BEGIN Material provided
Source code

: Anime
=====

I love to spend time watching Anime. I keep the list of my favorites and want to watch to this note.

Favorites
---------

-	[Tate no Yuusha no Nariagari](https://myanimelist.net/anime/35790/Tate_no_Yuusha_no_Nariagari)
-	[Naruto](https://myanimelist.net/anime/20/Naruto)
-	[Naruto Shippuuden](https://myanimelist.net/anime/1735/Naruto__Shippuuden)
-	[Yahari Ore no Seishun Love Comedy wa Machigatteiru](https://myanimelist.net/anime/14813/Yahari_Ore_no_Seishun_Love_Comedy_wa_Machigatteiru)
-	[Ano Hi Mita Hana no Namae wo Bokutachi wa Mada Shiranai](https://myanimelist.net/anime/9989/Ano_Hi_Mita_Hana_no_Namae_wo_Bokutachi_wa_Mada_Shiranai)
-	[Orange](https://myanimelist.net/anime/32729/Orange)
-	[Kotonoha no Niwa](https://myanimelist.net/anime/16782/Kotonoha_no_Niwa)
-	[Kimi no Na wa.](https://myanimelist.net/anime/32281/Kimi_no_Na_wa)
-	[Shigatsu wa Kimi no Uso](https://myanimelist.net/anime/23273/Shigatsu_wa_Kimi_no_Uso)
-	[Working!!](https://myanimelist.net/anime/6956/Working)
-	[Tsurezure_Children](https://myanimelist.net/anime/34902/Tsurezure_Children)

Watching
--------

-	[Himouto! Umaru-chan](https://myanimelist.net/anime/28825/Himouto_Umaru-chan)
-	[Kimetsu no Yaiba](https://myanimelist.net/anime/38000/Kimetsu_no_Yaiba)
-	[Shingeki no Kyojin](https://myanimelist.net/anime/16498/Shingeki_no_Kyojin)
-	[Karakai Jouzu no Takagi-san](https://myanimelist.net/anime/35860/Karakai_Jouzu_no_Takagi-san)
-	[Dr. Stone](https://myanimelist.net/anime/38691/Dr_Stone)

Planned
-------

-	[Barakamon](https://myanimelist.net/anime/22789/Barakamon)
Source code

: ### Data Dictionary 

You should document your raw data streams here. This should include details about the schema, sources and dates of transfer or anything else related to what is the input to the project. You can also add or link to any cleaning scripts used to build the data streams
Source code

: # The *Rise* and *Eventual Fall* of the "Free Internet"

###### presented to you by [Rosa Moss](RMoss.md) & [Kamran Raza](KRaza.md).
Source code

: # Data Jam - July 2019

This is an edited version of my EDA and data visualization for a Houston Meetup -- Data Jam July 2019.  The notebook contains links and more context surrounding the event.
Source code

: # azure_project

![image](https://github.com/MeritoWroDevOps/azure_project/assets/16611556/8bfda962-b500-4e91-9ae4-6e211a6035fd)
END Material provided
Would you retype the records above without changing a word?

◆ Solution below
Source code

: Anime
=====

I love to spend time watching Anime. I keep the list of my favorites and want to watch to this note.

Favorites
---------

-	[Tate no Yuusha no Nariagari](https://myanimelist.net/anime/35790/Tate_no_Yuusha_no_Nariagari)
-	[Naruto](https://myanimelist.net/anime/20/Naruto)
-	[Naruto Shippuuden](https://myanimelist.net/anime/1735/Naruto__Shippuuden)
-	[Yahari Ore no Seishun Love Comedy wa Machigatteiru](https://myanimelist.net/anime/14813/Yahari_Ore_no_Seishun_Love_Comedy_wa_Machigatteiru)
-	[Ano Hi Mita Hana no Namae wo Bokutachi wa Mada Shiranai](https://myanimelist.net/anime/9989/Ano_Hi_Mita_Hana_no_Namae_wo_Bokutachi_wa_Mada_Shiranai)
-	[Orange](https://myanimelist.net/anime/32729/Orange)
-	[Kotonoha no Niwa](https://myanimelist.net/anime/16782/Kotonoha_no_Niwa)
-	[Kimi no Na wa.](https://myanimelist.net/anime/32281/Kimi_no_Na_wa)
-	[Shigatsu wa Kimi no Uso](https://myanimelist.net/anime/23273/Shigatsu_wa_Kimi_no_Uso)
-	[Working!!](https://myanimelist.net/anime/6956/Working)
-	[Tsurezure_Children](https://myanimelist.net/anime/34902/Tsurezure_Children)

Watching
--------

-	[Himouto! Umaru-chan](https://myanimelist.net/anime/28825/Himouto_Umaru-chan)
-	[Kimetsu no Yaiba](https://myanimelist.net/anime/38000/Kimetsu_no_Yaiba)
-	[Shingeki no Kyojin](https://myanimelist.net/anime/16498/Shingeki_no_Kyojin)
-	[Karakai Jouzu no Takagi-san](https://myanimelist.net/anime/35860/Karakai_Jouzu_no_Takagi-san)
-	[Dr. Stone](https://myanimelist.net/anime/38691/Dr_Stone)

Planned
-------

-	[Barakamon](https://myanimelist.net/anime/22789/Barakamon)
Source code

: ### Data Dictionary 

You should document your raw data streams here. This should include details about the schema, sources and dates of transfer or anything else related to what is the input to the project. You can also add or link to any cleaning scripts used to build the data streams
Source code

: # The *Rise* and *Eventual Fall* of the "Free Internet"

###### presented to you by [Rosa Moss](RMoss.md) & [Kamran Raza](KRaza.md).
Source code

: # Data Jam - July 2019

This is an edited version of my EDA and data visualization for a Houston Meetup -- Data Jam July 2019.  The notebook contains links and more context surrounding the event.
Source code

: # azure_project

![image](https://github.com/MeritoWroDevOps/azure_project/assets/16611556/8bfda962-b500-4e91-9ae4-6e211a6035fd)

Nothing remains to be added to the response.